**Material for this exercise**
================

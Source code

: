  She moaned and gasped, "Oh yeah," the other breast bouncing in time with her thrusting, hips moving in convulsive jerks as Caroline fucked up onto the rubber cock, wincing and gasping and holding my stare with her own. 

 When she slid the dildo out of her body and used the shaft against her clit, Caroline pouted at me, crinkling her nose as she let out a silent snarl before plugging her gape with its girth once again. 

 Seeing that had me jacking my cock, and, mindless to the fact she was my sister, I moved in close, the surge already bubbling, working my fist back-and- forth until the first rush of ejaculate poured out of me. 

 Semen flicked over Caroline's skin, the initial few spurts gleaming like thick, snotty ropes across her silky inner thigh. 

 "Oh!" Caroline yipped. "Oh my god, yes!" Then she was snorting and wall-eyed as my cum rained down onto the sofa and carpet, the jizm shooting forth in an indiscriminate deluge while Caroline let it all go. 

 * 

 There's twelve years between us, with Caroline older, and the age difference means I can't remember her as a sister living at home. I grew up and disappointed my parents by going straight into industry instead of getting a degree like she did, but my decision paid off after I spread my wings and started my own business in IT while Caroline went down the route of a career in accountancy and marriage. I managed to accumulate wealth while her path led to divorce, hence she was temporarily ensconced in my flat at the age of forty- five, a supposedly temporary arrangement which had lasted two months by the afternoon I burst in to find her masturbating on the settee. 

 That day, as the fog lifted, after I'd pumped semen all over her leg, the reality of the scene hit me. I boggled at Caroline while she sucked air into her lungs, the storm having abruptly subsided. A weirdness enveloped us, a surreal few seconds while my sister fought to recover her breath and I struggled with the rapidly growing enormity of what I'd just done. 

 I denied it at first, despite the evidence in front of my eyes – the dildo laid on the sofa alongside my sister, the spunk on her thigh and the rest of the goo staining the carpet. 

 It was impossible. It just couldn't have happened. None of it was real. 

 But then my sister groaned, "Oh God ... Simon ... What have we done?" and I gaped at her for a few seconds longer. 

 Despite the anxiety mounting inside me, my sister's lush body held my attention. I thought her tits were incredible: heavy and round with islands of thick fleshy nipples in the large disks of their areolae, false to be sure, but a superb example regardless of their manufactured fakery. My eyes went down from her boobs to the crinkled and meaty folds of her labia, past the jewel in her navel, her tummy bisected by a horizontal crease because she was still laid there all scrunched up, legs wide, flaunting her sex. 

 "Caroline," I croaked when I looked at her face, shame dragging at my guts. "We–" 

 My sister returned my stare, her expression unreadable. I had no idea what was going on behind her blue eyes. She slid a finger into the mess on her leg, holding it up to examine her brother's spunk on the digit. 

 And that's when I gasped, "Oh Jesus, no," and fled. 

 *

================

**Task objective**
Report every line containing the string "into" in the material.

**Written response**
 There's twelve years between us, with Caroline older, and the age difference means I can't remember her as a sister living at home. I grew up and disappointed my parents by going straight into industry instead of getting a degree like she did, but my decision paid off after I spread my wings and started my own business in IT while Caroline went down the route of a career in accountancy and marriage. I managed to accumulate wealth while her path led to divorce, hence she was temporarily ensconced in my flat at the age of forty- five, a supposedly temporary arrangement which had lasted two months by the afternoon I burst in to find her masturbating on the settee. 
 That day, as the fog lifted, after I'd pumped semen all over her leg, the reality of the scene hit me. I boggled at Caroline while she sucked air into her lungs, the storm having abruptly subsided. A weirdness enveloped us, a surreal few seconds while my sister fought to recover her breath and I struggled with the rapidly growing enormity of what I'd just done. 
 My sister returned my stare, her expression unreadable. I had no idea what was going on behind her blue eyes. She slid a finger into the mess on her leg, holding it up to examine her brother's spunk on the digit. 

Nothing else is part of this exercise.